Although his criticism may be a bit out of line, Milbury does have a point that teams usually wait until the exit meeting to reveal their playoff injuries. In this case, Bishop was pressured to reveal that information sooner.

The Lightning now have an entire offseason to reflect upon the series that got away, with many question marks.

Was playing through the pain the right move for Bishop? Should they have played Vasilevskiy in more than just one game? How would they have fared with a healthy Ben Bishop for games three through six?

There are no answers to these questions. The only thing that Ben Bishop and the Lightning can do is prepare to beat them next season.

About The Author

Greg Balloch

Greg Balloch is a Vancouver-based writer for InGoal Magazine, broadcaster for Sportsnet 650, and goaltending coach. His career began in Hamilton, Ontario with the Junior 'A' Hamilton Red Wings, before moving to Vancouver to cover the Canucks on the radio and work with the Surrey Eagles of the BCHL. A lifelong goaltender, he has been teaching the position for over a decade.


  1. Sean

    I was wondering why Bishop didn’t butterfly slide to his left and instead chose to stack the pads on the 1st goal by Keith in Game 6. It seemed like Bish would have been fine staying up, sliding left, and using blocking techniques when Keith got his own rebound. I see now that he has injured right groin so that push/slide could have been hurtful or too timely I guess. Why not put Vasi in if that’s the case? … Like you said “There are no answers to these questions.” … Great playoff run Bolts!

  2. sungod61

    Mike Milbury is a douche bag who likes to hear the sound of his own voice! wish he would go away

  3. Nico

    Why even play Bishop if he was injured? Vasilevskiy at 100% is better than Bishop with an injured groin.

    • Paul Ipolito

      Absolutely! One possible correction- He wasn’t “played”, He decided he was OK to play. “Hero” goalies make for great barstool discussions but they also make lousy playoff decisions.

    • Brody

      Good thing Bishop did not give up a soft goal due to his groin injury. Then the Coach would have been at fault. I have to assume the medical staff shot Bishop up with cortisone and other drugs so he would not feel the real pain. Big risk doing that but have to assume that is what they did. I was impressed with Vasilevskiy. he made need to find a new team.

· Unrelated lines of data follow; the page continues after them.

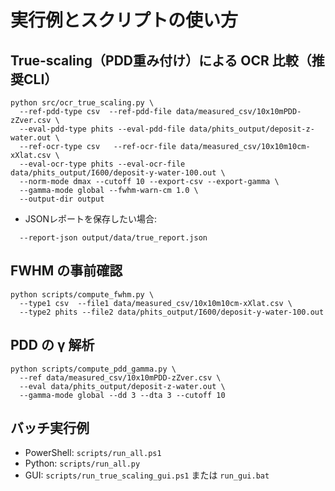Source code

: ﻿# 実行例とスクリプトの使い方

## True-scaling（PDD重み付け）による OCR 比較（推奨CLI）
```
python src/ocr_true_scaling.py \
  --ref-pdd-type csv  --ref-pdd-file data/measured_csv/10x10mPDD-zZver.csv \
  --eval-pdd-type phits --eval-pdd-file data/phits_output/deposit-z-water.out \
  --ref-ocr-type csv   --ref-ocr-file data/measured_csv/10x10m10cm-xXlat.csv \
  --eval-ocr-type phits --eval-ocr-file data/phits_output/I600/deposit-y-water-100.out \
  --norm-mode dmax --cutoff 10 --export-csv --export-gamma \
  --gamma-mode global --fwhm-warn-cm 1.0 \
  --output-dir output
```

- JSONレポートを保存したい場合:
```
  --report-json output/data/true_report.json
```

## FWHM の事前確認
```
python scripts/compute_fwhm.py \
  --type1 csv  --file1 data/measured_csv/10x10m10cm-xXlat.csv \
  --type2 phits --file2 data/phits_output/I600/deposit-y-water-100.out
```

## PDD の γ 解析
```
python scripts/compute_pdd_gamma.py \
  --ref data/measured_csv/10x10mPDD-zZver.csv \
  --eval data/phits_output/deposit-z-water.out \
  --gamma-mode global --dd 3 --dta 3 --cutoff 10
```

## バッチ実行例
- PowerShell: `scripts/run_all.ps1`
- Python: `scripts/run_all.py`
- GUI: `scripts/run_true_scaling_gui.ps1` または `run_gui.bat`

He looks to good not to play at least 50 % of the games in a season. he is too young to not be playing.

  4. Pascal Bolduc

    First, I don’t know why Milbury’s comments are still heard. He is an elephant from yesteryears and should be replaced by a modern days expert. Second, this wasn’t the kind of injury that no one knew about or was just wondering (i.e., there must be something wrong since he hasn’t scored in 10 games or he avoids contact). This was just apparent and everyone knew about it so the game is over, now just tell us.

  5. Paul Ipolito

    “Hero” goalies don’t do their teams any favors.

    • Brody

      That is the Coach’s decision. We have to assume Bishop was given pain killers and maybe cortisone shots which can only make the injury worse. He is lucky that he did not give up a really soft goal in the series. Overall he played well.

      • Paul Ipolito

        Unless the coach is a medical doctor he goes on what the goalie tells him.

  6. Matt

    Regardless of which goalie played the result would be the same. Last time I checked the goalie doesn’t put the puck in the net. Remember there was not more than a one goal lead until period three of game six.

  7. Ken

    We’ll never know if playing Vasilevskiy would have paid off, but I felt that he should’ve gotten the start in Game 5, since he played well in the 2-1 loss in Game 4. Although Bishop didn’t end up giving up any goals due to his injury, it was selfish to put himself ahead of the team. I respect Bishop’s battle mentality and understand his desire to not want to miss the Stanley Cup Finals, but I think Cooper should’ve overridden Bishop’s wishes and played Vasilevskiy in Game 5. He’s young and inexperienced, but looked to give his team a better chance to win, since he was not only 100% but extremely athletic with strong edgework. On paper, playing Bishop didn’t strike me as the highest-percentage move for Tampa Bay’s chances of winning the Cup.